Please write out the lines of the data exactly, beginning with the first and ending with the line containing "## Notes from"; leave the pictures behind.

--------------------

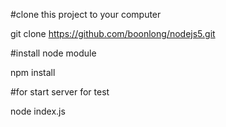 #clone this project to your computer

git clone https://github.com/boonlong/nodejs5.git



#install node module

npm install



#for start server for test

node index.js  
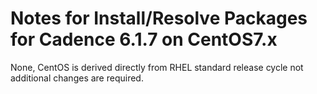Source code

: # Notes for Install/Resolve Packages for Cadence 6.1.7 on CentOS7.x
None, CentOS is derived directly from RHEL standard release cycle not additional changes are required.
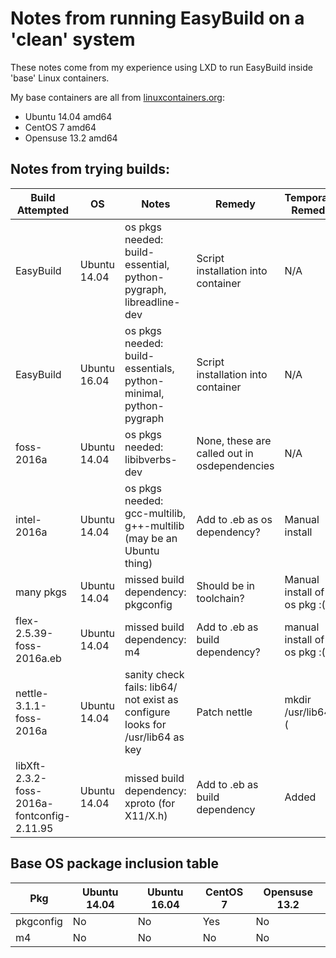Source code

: # Notes from running EasyBuild on a 'clean' system

These notes come from my experience using LXD to run EasyBuild inside 'base' Linux containers.

My base containers are all from [linuxcontainers.org](https://images.linuxcontainers.org:8443/):

 * Ubuntu 14.04 amd64
 * CentOS 7 amd64
 * Opensuse 13.2 amd64

## Notes from trying builds:

| Build Attempted | OS | Notes | Remedy | Temporary Remedy |
| --- | --- | --- | --- | --- |
| EasyBuild | Ubuntu 14.04 | os pkgs needed: build-essential, python-pygraph, libreadline-dev | Script installation into container | N/A |
| EasyBuild | Ubuntu 16.04 | os pkgs needed: build-essentials, python-minimal, python-pygraph | Script installation into container | N/A |
| foss-2016a | Ubuntu 14.04 | os pkgs needed: libibverbs-dev | None, these are called out in osdependencies | N/A |
| intel-2016a | Ubuntu 14.04 | os pkgs needed: gcc-multilib, g++-multilib (may be an Ubuntu thing) | Add to .eb as os dependency? | Manual install |
| many pkgs | Ubuntu 14.04 | missed build dependency: pkgconfig | Should be in toolchain? | Manual install of os pkg :( |
| flex-2.5.39-foss-2016a.eb | Ubuntu 14.04 | missed build dependency: m4 | Add to .eb as build dependency? | manual install of os pkg :( |
| nettle-3.1.1-foss-2016a | Ubuntu 14.04 | sanity check fails: lib64/ not exist as configure looks for /usr/lib64 as key | Patch nettle | mkdir /usr/lib64 :( |
| libXft-2.3.2-foss-2016a-fontconfig-2.11.95 | Ubuntu 14.04 | missed build dependency: xproto (for X11/X.h) | Add to .eb as build dependency | Added |

## Base OS package inclusion table

| Pkg | Ubuntu 14.04 | Ubuntu 16.04 | CentOS 7 | Opensuse 13.2 |
| --- | --- | --- | --- | --- |
| pkgconfig | No | No | Yes | No |
| m4 | No | No | No | No | No |
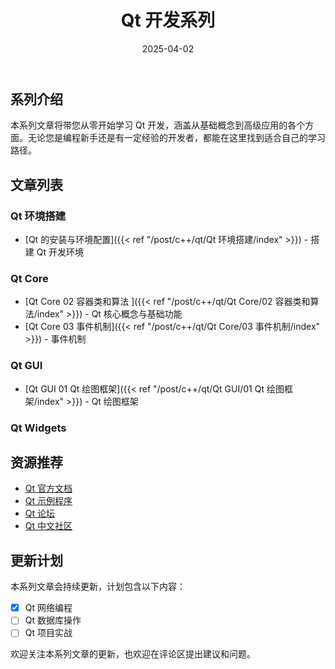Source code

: ﻿---
title: "Qt 开发系列"
description: "从入门到精通的 Qt 开发教程系列"
date: 2025-04-02
weight: 1
slug: "qt-series"
categories:
    - Qt
---

## 系列介绍

本系列文章将带您从零开始学习 Qt 开发，涵盖从基础概念到高级应用的各个方面。无论您是编程新手还是有一定经验的开发者，都能在这里找到适合自己的学习路径。





## 文章列表

### Qt 环境搭建
- [Qt 的安装与环境配置]({{< ref "/post/c++/qt/Qt 环境搭建/index" >}}) - 搭建 Qt 开发环境


### Qt Core
- [Qt Core 02 容器类和算法 ]({{< ref "/post/c++/qt/Qt Core/02 容器类和算法/index" >}}) - Qt 核心概念与基础功能
- [Qt Core 03 事件机制]({{< ref "/post/c++/qt/Qt Core/03 事件机制/index" >}}) - 事件机制



### Qt GUI
- [Qt GUI 01 Qt 绘图框架]({{< ref "/post/c++/qt/Qt GUI/01 Qt 绘图框架/index" >}}) - Qt 绘图框架


### Qt Widgets


## 资源推荐

- [Qt 官方文档](https://doc.qt.io/)
- [Qt 示例程序](https://doc.qt.io/qt-6/examples.html)
- [Qt 论坛](https://forum.qt.io/)
- [Qt 中文社区](https://www.qtcn.org/)

## 更新计划

本系列文章会持续更新，计划包含以下内容：

- [x] Qt 网络编程
- [ ] Qt 数据库操作
- [ ] Qt 项目实战

欢迎关注本系列文章的更新，也欢迎在评论区提出建议和问题。
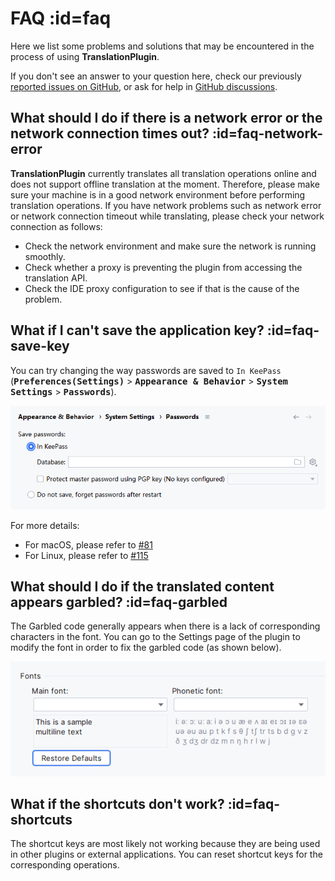 # FAQ :id=faq

Here we list some problems and solutions that may be encountered in the process of using **TranslationPlugin**.

If you don't see an answer to your question here, check our previously [reported issues on GitHub][gh:issues], or ask for help in [GitHub discussions][gh:discussions].

[gh:issues]: https://github.com/YiiGuxing/TranslationPlugin/issues
[gh:discussions]: https://github.com/YiiGuxing/TranslationPlugin/discussions


## What should I do if there is a network error or the network connection times out? :id=faq-network-error

**TranslationPlugin** currently translates all translation operations online and does not support offline translation at the moment. Therefore, please make sure your machine is in a good network environment before performing translation operations. If you have network problems such as network error or network connection timeout while translating, please check your network connection as follows:
- Check the network environment and make sure the network is running smoothly.
- Check whether a proxy is preventing the plugin from accessing the translation API.
- Check the IDE proxy configuration to see if that is the cause of the problem.

## What if I can't save the application key? :id=faq-save-key

You can try changing the way passwords are saved to `In KeePass` (<kbd>**Preferences(Settings)**</kbd> > <kbd>**Appearance & Behavior**</kbd> > <kbd>**System Settings**</kbd> > <kbd>**Passwords**</kbd>). 

![](../img/ide_passwords.png ':class=round')

For more details:
- For macOS, please refer to [#81](https://github.com/YiiGuxing/TranslationPlugin/issues/81)
- For Linux, please refer to [#115](https://github.com/YiiGuxing/TranslationPlugin/issues/115)

## What should I do if the translated content appears garbled? :id=faq-garbled

The Garbled code generally appears when there is a lack of corresponding characters in the font. You can go to the Settings page of the plugin to modify the font in order to fix the garbled code (as shown below).

![](img/settings_font.png ':class=round')

## What if the shortcuts don't work? :id=faq-shortcuts

The shortcut keys are most likely not working because they are being used in other plugins or external applications. You can reset shortcut keys for the corresponding operations.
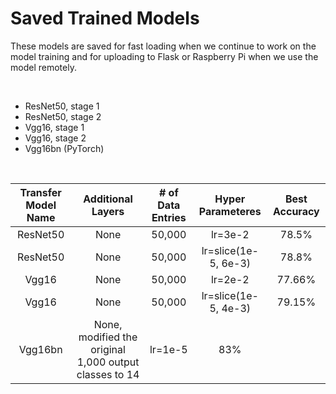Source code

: # Saved Trained Models
These models are saved for fast loading when we continue to work on the model training and for uploading to Flask or Raspberry Pi when we use the model remotely.

<br />

* ResNet50, stage 1
* ResNet50, stage 2
* Vgg16, stage 1
* Vgg16, stage 2
* Vgg16bn (PyTorch)

<br />

| Transfer Model Name | Additional Layers | # of Data Entries | Hyper Parameteres | Best Accuracy |
| :---: | :---: | :---: | :---: | :---: |
| ResNet50 | None | 50,000 | lr=3e-2 | 78.5% |
| ResNet50 | None | 50,000 | lr=slice(1e-5, 6e-3) | 78.8% |
| Vgg16 | None | 50,000 | lr=2e-2 | 77.66% |
| Vgg16 | None | 50,000 | lr=slice(1e-5, 4e-3) | 79.15% |
| Vgg16bn| None, modified the original 1,000 output classes to 14 | lr=1e-5 | 83% |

--------------------

# [Task solution]
 #clone this project to your computer

git clone https://github.com/boonlong/nodejs5.git



#install node module

npm install



#for start server for test

node index.js  
Source code

: # Notes for Install/Resolve Packages for Cadence 6.1.7 on CentOS7.x
None, CentOS is derived directly from RHEL standard release cycle not additional changes are required.
Source code

: # Notes from running EasyBuild on a 'clean' system

These notes come from my experience using LXD to run EasyBuild inside 'base' Linux containers.

My base containers are all from [linuxcontainers.org](https://images.linuxcontainers.org:8443/):

 * Ubuntu 14.04 amd64
 * CentOS 7 amd64
 * Opensuse 13.2 amd64

## Notes from trying builds:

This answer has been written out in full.